-------- EXTRACTED RECORDS --------

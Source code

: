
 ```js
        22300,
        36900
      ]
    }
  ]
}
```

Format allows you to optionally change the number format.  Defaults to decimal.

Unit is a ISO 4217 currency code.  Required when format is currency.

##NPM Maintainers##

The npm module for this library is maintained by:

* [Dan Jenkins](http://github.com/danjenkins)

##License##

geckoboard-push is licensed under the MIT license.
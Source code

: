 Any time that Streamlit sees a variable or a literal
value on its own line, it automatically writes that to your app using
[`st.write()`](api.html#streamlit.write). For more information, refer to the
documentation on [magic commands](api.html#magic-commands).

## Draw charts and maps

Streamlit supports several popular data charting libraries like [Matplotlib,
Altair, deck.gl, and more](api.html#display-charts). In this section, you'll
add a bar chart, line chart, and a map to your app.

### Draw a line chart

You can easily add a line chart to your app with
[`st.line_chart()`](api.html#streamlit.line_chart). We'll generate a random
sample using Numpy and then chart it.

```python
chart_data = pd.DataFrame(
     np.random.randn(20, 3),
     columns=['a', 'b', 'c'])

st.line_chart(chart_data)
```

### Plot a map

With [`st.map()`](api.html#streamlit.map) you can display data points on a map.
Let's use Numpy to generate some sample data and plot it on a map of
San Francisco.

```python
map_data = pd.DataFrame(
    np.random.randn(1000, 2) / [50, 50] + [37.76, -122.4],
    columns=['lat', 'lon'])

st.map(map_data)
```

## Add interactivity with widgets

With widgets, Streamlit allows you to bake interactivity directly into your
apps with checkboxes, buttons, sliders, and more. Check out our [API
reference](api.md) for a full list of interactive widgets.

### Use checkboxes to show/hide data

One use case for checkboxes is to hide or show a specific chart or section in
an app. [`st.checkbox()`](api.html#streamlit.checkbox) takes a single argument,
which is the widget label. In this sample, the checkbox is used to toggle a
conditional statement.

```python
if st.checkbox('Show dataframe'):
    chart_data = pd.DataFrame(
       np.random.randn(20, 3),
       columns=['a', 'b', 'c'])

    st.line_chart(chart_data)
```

--------

» INSTRUCTIONS TO FOLLOW
Find the word "charts" in the listing above, then copy each line where it turns up.

» ANSWER TO THE EXERCISE
## Draw charts and maps
Altair, deck.gl, and more](api.html#display-charts). In this section, you'll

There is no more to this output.